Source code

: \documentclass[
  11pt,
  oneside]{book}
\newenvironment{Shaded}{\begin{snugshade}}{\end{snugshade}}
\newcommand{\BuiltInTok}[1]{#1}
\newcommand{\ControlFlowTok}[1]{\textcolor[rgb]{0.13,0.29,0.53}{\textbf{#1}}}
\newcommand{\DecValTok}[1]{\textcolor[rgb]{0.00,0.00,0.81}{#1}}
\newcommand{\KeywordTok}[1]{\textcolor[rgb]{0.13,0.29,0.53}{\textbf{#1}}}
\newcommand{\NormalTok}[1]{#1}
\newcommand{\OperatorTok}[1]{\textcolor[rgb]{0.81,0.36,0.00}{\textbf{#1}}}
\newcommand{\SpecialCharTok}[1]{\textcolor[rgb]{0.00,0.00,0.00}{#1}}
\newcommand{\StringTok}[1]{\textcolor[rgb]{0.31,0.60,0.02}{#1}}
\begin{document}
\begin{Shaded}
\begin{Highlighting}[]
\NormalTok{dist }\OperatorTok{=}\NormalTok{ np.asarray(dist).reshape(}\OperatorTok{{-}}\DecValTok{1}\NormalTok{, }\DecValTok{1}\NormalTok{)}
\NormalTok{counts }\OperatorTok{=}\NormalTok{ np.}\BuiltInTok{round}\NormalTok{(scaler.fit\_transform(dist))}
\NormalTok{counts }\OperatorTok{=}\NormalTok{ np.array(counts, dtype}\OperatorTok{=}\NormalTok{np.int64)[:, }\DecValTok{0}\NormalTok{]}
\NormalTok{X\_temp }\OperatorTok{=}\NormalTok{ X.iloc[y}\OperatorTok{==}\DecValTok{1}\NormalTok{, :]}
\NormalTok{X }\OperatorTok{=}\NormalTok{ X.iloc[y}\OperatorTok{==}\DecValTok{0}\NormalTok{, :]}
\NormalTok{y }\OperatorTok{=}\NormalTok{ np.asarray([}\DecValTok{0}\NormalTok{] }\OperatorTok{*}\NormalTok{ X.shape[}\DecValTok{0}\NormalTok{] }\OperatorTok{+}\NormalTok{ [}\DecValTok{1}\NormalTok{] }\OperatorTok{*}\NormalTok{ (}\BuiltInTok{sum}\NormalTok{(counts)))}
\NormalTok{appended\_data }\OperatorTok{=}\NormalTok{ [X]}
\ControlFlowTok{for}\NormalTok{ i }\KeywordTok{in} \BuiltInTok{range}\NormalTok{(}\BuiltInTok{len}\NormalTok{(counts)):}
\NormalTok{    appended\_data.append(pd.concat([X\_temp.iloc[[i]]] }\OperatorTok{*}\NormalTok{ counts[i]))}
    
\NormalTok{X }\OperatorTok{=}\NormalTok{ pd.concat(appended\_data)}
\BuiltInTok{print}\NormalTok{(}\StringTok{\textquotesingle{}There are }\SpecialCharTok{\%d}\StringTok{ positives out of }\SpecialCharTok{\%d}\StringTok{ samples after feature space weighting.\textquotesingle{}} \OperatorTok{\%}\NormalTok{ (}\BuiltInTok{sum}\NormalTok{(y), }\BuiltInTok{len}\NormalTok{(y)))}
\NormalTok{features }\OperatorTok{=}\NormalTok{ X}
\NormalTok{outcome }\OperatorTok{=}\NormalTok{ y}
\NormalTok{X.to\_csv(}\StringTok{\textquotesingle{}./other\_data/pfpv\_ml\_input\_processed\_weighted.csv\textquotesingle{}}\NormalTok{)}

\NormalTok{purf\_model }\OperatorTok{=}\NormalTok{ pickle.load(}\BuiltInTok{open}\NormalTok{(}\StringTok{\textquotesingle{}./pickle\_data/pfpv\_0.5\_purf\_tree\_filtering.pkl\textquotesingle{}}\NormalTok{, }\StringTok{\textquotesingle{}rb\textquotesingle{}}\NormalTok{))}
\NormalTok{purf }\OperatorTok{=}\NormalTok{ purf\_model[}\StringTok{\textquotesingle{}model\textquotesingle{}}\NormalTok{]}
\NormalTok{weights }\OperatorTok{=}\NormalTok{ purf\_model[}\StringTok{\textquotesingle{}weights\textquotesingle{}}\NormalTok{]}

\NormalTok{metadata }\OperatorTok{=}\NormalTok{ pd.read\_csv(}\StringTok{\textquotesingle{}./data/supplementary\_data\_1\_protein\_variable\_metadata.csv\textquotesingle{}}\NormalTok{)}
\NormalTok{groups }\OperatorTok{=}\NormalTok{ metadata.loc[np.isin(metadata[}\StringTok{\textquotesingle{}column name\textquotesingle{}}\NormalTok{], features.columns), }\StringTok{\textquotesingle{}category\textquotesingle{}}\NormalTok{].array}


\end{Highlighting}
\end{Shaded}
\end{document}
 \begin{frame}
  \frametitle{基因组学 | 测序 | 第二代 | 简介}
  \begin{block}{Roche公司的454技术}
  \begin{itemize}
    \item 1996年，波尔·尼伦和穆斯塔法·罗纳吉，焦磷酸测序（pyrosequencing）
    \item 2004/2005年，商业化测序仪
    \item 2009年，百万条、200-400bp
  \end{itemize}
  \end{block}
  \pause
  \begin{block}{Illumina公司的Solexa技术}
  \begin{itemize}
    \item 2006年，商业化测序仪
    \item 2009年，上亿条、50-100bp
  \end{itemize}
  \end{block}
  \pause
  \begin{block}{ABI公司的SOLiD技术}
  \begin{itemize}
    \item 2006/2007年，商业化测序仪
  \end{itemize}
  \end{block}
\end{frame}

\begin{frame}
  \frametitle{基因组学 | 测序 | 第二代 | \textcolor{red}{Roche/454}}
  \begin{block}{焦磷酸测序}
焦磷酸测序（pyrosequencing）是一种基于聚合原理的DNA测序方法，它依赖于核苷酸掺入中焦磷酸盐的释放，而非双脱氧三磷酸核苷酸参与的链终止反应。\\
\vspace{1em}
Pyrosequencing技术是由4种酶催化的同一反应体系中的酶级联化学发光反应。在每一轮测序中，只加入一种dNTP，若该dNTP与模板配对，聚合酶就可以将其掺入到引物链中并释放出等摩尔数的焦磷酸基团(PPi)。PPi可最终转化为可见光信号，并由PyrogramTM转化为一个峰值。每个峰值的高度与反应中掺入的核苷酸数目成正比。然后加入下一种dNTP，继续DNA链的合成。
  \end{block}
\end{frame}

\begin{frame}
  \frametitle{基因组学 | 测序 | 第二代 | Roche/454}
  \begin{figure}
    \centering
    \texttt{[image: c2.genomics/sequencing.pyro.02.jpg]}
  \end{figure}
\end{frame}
-*-*-
=== TASK REQUIREMENTS ===
State the number of lines above that hold the string "features", with nothing added.

=== RESPONSE ===
2